Bus preferential measures (BPM)
Why bus preferential measures?
Bus preferential measures (BPM) consist of installations on the road system that ensure priority is given to public transit, thereby improving the reliability and on-time delivery of service, and increasing public transportation’s attractiveness and modal share.
Such measures make it possible to provide faster, more regular and timely service, while giving public transit a competitive edge over cars. They result in shorter travel times for passengers, a lesser environmental impact thanks to fewer GHG emissions, and lower deployment costs.
27 reserved lanes exclusively for buses and taxis (at December 31, 2013)
They allow buses and taxis to operate on an exclusive roadway, thus avoiding traffic congestion, while offering significant advantages in terms of reliability, timeliness and comfort for passengers.
They feature ground markings, separate signage (either lane-side or overhead) and are operational during rush hour, off-peak periods or 24 hours a day.
Queue bypass lanes
With road markings and special signage, queue bypass lanes enable buses to avoid traffic as they approach certain intersections.
« Candlestick » priority traffic signals
When the vertical white light appears on traffic signals, buses are given priority and a head start over motorists.
- Priority departure for buses at intersections
- 4- to 5-second head start
- In the direction of heaviest ridership
Active priority traffic lights
Buses request priority from traffic signals as they approach an intersection. Either the green light or white priority signal is extended, allowing the bus to drive through and avoid stopping for a red light.

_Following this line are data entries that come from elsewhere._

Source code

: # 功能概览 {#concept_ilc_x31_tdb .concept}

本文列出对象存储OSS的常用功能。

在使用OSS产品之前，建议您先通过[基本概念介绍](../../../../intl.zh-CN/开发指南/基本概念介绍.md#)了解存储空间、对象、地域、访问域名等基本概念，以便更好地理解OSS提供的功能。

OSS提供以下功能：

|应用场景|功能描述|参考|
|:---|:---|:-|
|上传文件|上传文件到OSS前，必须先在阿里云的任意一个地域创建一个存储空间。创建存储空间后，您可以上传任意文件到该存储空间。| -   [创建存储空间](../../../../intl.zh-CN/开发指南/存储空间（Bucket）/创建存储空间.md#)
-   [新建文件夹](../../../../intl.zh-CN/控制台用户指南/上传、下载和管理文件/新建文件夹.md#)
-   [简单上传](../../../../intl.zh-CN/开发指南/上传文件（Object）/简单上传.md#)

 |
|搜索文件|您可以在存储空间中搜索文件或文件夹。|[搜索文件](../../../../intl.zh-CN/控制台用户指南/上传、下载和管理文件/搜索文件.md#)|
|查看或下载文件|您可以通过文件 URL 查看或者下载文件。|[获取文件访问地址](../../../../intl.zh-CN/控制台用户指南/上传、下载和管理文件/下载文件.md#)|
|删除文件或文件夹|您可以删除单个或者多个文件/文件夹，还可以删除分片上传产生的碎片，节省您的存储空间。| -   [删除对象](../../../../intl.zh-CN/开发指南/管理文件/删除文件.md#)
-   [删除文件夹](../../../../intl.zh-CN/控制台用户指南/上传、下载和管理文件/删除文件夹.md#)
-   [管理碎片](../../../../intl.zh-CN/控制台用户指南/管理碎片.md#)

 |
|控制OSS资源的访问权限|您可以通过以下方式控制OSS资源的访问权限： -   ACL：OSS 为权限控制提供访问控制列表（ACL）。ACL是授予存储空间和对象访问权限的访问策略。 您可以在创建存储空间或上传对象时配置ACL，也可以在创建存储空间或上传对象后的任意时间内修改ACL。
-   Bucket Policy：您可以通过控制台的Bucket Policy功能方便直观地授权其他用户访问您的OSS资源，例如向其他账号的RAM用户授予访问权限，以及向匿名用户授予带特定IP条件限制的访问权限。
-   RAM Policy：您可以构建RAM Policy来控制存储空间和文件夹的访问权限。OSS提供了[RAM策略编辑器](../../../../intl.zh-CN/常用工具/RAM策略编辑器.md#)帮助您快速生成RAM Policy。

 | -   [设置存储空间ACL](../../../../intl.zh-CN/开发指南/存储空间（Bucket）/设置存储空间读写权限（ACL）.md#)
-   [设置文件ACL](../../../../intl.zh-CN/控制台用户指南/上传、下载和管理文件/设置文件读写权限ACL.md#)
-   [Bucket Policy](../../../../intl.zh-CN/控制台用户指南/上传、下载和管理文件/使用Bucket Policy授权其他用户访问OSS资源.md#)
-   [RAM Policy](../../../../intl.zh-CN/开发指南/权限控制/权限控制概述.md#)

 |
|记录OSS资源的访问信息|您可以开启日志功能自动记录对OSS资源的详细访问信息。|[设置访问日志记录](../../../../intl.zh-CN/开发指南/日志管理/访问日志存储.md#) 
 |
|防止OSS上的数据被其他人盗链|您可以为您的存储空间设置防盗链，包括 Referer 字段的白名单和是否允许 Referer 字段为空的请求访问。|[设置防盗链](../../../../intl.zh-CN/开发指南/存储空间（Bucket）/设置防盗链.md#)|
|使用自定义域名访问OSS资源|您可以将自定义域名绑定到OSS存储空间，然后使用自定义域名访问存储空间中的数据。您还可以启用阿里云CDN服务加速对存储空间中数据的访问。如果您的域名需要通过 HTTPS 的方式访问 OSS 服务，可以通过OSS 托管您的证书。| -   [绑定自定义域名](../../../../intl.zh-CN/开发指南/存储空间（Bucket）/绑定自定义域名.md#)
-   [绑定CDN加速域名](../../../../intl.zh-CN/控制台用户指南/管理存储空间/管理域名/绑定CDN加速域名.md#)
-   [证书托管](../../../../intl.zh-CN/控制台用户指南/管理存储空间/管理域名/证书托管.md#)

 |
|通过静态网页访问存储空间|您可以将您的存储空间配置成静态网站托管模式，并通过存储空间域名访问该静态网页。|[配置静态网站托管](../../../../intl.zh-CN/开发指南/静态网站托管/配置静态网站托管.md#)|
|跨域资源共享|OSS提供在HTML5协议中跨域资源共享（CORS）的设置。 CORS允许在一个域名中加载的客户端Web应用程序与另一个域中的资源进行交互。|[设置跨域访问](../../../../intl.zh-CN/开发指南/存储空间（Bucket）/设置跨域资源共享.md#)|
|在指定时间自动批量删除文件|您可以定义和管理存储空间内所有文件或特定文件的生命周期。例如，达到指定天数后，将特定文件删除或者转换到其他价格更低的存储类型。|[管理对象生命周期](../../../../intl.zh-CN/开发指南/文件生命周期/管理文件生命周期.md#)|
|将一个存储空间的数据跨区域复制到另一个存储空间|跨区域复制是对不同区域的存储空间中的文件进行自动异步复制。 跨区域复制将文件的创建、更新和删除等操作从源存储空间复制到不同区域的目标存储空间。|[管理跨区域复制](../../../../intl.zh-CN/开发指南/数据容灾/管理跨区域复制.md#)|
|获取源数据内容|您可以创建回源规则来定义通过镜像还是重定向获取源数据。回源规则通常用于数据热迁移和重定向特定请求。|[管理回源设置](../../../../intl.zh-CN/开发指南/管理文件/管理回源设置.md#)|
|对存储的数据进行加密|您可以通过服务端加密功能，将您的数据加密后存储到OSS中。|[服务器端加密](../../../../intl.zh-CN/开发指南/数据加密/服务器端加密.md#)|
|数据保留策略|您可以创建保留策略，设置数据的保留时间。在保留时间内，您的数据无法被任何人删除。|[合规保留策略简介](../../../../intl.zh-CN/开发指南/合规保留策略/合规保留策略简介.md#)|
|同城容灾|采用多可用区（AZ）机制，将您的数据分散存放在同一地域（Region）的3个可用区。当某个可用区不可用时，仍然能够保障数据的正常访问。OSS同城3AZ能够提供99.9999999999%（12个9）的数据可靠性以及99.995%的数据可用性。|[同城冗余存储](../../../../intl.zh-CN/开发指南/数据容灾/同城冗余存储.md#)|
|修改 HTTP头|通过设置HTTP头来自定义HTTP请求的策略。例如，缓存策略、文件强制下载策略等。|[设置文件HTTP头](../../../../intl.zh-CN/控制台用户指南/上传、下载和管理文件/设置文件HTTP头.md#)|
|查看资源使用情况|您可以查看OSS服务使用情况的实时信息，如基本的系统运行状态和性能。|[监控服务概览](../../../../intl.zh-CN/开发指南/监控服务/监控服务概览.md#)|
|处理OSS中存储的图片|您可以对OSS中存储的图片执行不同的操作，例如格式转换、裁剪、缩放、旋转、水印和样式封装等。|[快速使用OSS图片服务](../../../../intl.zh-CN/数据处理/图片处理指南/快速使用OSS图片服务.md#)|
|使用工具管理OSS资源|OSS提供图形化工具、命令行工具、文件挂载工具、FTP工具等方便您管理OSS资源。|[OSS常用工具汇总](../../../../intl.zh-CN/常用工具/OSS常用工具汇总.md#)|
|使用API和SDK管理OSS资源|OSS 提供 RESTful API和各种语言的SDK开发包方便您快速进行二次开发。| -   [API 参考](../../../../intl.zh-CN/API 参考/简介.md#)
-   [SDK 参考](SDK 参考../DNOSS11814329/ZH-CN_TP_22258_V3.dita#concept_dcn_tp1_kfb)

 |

Example: Boulevard Saint-Michel reserved lane
- 40,000 passenger rides a day on the 67 and 467 bus lines
- 15 to 20% shorter travel times, or 6 to 8 minutes
- On-time bus performance: 94.6 %
- 45 tons of avoided GHG emissions
Opinions expressed by passengers about the Boulevard Saint-Michel reserved lane
95% of customers believe bus preferential measures are useful and improve their ride
91% feel that bus schedules are complied with and investments are worthwhile
82% notice shorter travel times and 81% want reserved lanes for all bus service
And 73% enjoy greater comfort
Source: STM passenger survey - 2010
New reserved lanes on Viau
Two new reserved lane segments are in service
- between De Viterbe and Saint-Zotique
- between Rosemont and Pierre-De Coubertin
Southbound: 6:30 a.m. to 9:30 a.m.
Northbound: 3:30 p.m. to 6:30 p.m.
Automobile traffic and parking are not permitted in the reserved lanes when in service
PILOT PROJECT - bus-bike-taxi reserved lane between Rosemont and Pierre-De Coubertin
Montréal is well known for its citizens’ interest in alternative methods of transportation including buses and bikes. This pilot project allowing for the cohabitation of these two forms of transportation.
Viau reserved lane offers several benefits:
- Trips that are more efficient
- Service that is more regular and more punctual
- Lower greenhouse gas emissions in your sector
- A safe and comfortable layout for the movement of buses and bikes
It’s a first!
This is the first test of cohabitation between buses and bikes in a reserved lane. We will conduct assessments and,depending on the results, this type of reserved lane could be implemented elsewhere in Montréal.
Advantages of the reserved lane
- More efficiency way to travel
- More regular and on-time delivery of service
- Fewer greenhouse gases on these lines
Hours of service
- Eastbound : between Elmhurst and Girouard, from 6:30 to 9:30 a.m.
- Westbound : between Addington and West Broadway, from 3:30 to 6:30 p.m.
On-steet parking is permitted on opposite side of reserved lane during operation hours.
This reserved lane for buses and taxis is a joint initiative by the city of Montréal and Transports Québec.